_EXERCISE DETAILS:_ Go over the lines below, and when one contains the word "tasks", copy it.
○ ○ ○
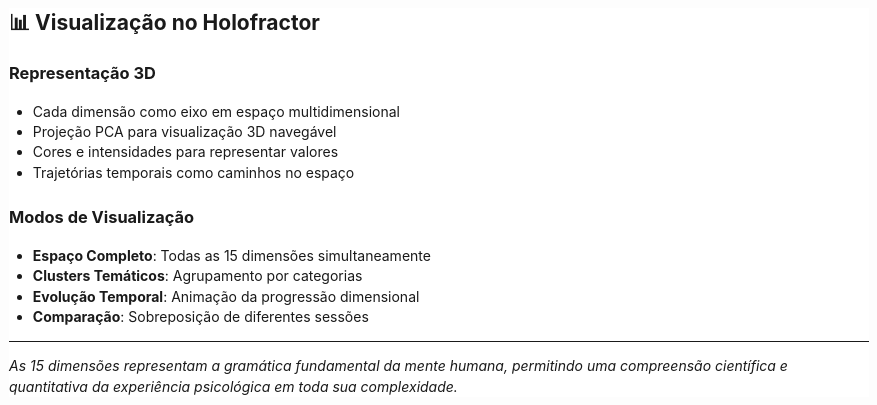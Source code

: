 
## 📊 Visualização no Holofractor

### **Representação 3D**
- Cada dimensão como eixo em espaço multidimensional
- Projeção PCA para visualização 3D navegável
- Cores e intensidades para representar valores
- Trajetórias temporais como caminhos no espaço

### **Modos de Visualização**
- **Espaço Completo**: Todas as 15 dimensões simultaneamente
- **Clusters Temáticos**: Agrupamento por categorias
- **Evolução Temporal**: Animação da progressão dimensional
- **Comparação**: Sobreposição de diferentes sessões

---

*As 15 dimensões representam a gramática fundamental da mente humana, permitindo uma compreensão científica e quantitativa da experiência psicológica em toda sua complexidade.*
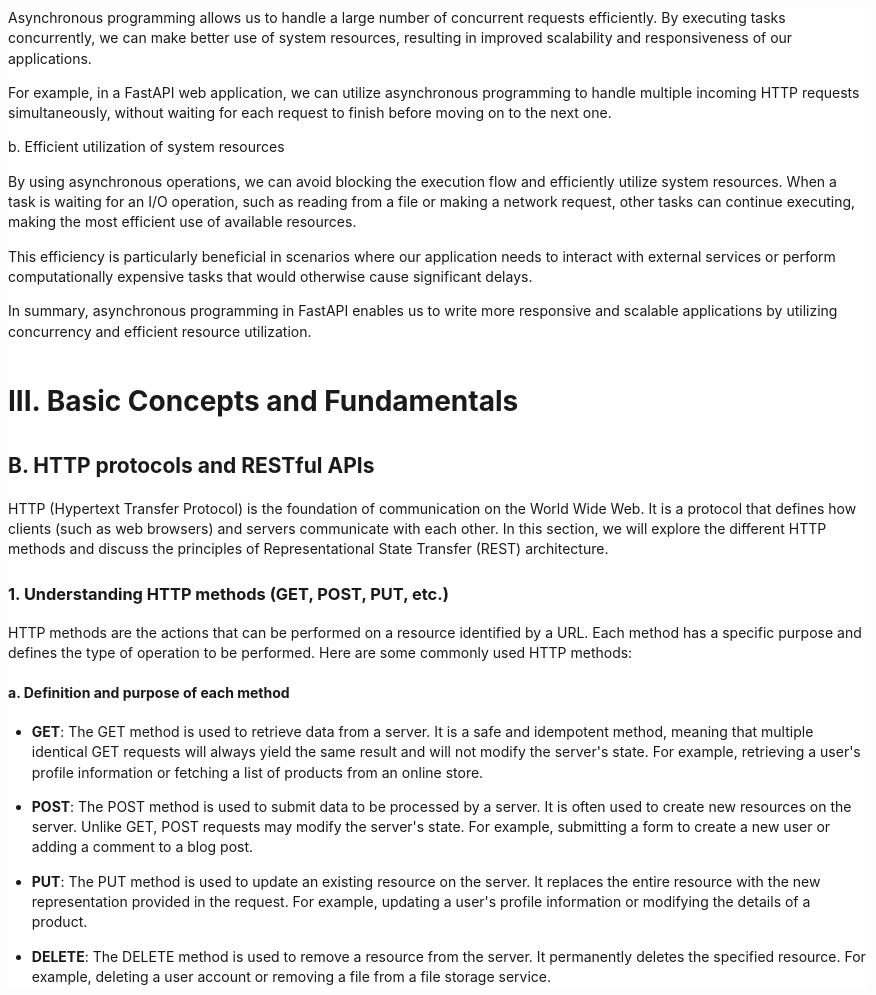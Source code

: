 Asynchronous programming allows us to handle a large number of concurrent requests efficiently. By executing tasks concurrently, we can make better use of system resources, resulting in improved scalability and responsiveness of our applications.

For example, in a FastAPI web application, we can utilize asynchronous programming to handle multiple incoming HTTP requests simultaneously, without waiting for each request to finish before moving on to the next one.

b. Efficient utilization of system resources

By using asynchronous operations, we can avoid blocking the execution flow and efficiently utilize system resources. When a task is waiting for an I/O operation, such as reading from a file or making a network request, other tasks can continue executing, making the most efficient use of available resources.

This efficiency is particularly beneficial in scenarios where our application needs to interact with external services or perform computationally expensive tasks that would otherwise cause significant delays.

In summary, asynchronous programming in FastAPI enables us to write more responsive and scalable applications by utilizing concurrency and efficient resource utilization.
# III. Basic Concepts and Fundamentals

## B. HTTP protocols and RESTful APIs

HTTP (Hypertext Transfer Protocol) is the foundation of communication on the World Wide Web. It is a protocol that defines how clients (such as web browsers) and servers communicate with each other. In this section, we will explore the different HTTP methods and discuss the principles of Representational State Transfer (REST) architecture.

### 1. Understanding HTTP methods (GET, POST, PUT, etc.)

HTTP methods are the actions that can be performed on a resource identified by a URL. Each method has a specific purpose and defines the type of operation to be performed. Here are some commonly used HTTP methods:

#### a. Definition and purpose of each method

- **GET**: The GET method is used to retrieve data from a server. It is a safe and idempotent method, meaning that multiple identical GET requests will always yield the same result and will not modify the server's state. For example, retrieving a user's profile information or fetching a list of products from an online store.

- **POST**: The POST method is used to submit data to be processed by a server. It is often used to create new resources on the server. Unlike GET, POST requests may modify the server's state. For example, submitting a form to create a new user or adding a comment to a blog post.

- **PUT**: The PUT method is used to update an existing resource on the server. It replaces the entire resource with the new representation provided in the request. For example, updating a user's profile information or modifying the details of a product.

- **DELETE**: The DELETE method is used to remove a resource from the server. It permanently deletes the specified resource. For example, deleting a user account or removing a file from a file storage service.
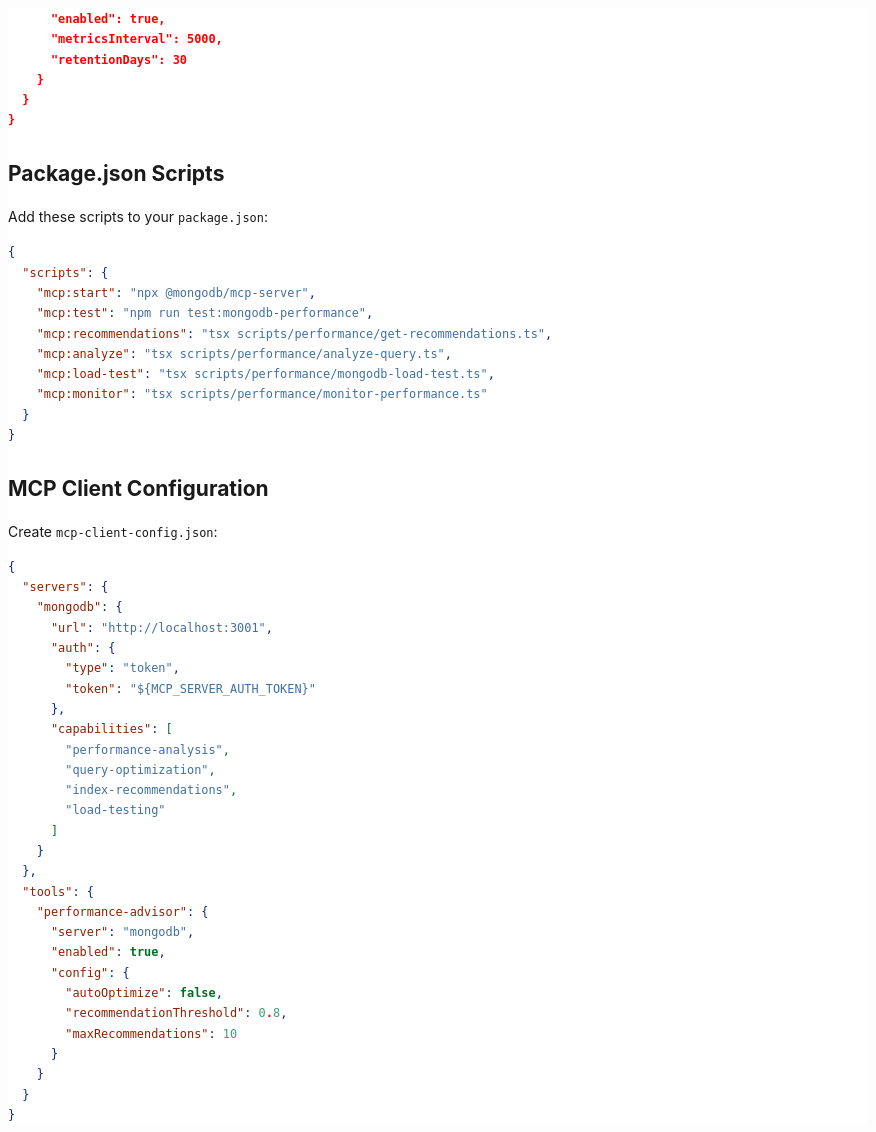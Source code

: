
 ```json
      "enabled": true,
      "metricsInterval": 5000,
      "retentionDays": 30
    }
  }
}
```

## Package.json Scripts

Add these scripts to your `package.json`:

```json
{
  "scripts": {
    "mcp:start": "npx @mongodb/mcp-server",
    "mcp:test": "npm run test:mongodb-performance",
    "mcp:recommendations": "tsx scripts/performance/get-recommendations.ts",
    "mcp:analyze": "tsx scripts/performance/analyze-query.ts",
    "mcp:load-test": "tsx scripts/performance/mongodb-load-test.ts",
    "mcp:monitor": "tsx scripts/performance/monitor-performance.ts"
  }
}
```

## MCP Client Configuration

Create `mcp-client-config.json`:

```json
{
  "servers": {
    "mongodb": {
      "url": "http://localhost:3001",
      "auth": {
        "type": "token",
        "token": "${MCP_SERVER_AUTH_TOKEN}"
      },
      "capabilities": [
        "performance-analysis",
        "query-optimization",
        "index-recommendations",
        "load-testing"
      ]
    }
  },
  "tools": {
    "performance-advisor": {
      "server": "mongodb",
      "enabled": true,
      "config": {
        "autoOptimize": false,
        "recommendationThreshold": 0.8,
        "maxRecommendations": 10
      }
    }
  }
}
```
○ ○ ○
_FINAL ANSWER:_
: Asynchronous programming allows us to handle a large number of concurrent requests efficiently. By executing tasks concurrently, we can make better use of system resources, resulting in improved scalability and responsiveness of our applications.
By using asynchronous operations, we can avoid blocking the execution flow and efficiently utilize system resources. When a task is waiting for an I/O operation, such as reading from a file or making a network request, other tasks can continue executing, making the most efficient use of available resources.
This efficiency is particularly beneficial in scenarios where our application needs to interact with external services or perform computationally expensive tasks that would otherwise cause significant delays.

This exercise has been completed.